Mary covered her ears. “Land’s alive, m’lord. Don’t argue with her. I’ll lose me hearing. ’Tis plain as carriage wheels that she’s not going to apologize.”

For the second time that day—the first being the time he’d caught his first glimpse of the stunning Mrs. Callahan—Alexander Drummond, marquis of Warrick, felt speechless. It defied belief, the things that kept coming out of the nurse’s mouth. Simply
defied.

“I beg your pardon?”

She arched red brows, and was it his imagination, or did those pretty green eyes of hers narrow?

“She’s not going to apologize. What’s more, I don’t want her bloomin’ apology. Fact is, I don’t want to be her nurse, either.”

Alex thought he’d misheard her again, was even tempted to lift a finger to his ear to clean it out in the event there was something wrong there, but then Gabby said, “Good. Leave,” verifying that the unexpected words had, indeed, been correctly deciphered.

“I will,” she answered right back, rising from her chair.

“Sit down,” Alex ordered.
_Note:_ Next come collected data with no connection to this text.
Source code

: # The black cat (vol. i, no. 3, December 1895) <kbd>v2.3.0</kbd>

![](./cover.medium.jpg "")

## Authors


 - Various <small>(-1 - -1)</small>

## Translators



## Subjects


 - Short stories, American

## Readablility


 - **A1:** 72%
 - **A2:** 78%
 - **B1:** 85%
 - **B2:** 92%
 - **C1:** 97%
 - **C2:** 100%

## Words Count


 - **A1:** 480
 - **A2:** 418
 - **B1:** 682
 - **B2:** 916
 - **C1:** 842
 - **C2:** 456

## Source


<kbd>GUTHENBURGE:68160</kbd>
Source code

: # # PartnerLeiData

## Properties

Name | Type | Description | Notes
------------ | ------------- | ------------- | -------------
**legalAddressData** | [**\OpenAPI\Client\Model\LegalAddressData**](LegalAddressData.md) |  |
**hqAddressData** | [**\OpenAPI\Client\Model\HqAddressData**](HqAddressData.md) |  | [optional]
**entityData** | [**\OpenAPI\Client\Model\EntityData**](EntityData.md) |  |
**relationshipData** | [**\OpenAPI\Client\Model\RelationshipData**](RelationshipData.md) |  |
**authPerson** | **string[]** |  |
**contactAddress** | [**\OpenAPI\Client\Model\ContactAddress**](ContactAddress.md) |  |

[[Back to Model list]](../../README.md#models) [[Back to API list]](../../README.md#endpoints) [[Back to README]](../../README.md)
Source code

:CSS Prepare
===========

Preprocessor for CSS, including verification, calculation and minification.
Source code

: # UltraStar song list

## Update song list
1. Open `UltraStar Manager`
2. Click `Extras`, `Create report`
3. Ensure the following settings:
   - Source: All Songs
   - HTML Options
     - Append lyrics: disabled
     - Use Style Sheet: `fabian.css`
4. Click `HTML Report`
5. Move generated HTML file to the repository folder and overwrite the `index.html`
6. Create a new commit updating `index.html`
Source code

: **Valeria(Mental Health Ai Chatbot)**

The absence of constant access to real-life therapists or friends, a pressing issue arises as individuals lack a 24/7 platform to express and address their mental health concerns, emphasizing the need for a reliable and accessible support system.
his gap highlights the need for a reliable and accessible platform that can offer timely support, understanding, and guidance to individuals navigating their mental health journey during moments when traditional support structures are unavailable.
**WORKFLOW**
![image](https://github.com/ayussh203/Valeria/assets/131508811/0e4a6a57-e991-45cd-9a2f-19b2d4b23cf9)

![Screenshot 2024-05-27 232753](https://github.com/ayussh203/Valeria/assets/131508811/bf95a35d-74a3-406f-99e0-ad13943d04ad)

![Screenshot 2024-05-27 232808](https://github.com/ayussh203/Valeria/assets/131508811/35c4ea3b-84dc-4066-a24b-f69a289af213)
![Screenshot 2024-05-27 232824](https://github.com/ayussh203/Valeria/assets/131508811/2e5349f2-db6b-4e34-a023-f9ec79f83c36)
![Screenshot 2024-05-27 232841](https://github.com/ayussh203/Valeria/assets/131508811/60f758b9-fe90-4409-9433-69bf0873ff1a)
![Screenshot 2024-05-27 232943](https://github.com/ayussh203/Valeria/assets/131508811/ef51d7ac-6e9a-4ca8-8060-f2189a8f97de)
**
Granted, a minute ago he’d been about to tell the outspoken lady to leave. Now, oddly, he found himself taking her side.

“Please,” he added when—good lord—the woman looked ready to defy him.

She slowly sat, but she didn’t look too pleased about it.

“Gabby, you may leave. I will speak with you upstairs.”

His daughter’s lips pressed together, something he knew from experience meant a tantrum. “I’m a bastard,” she yelled in a last-ditch attempt to put the nurse off.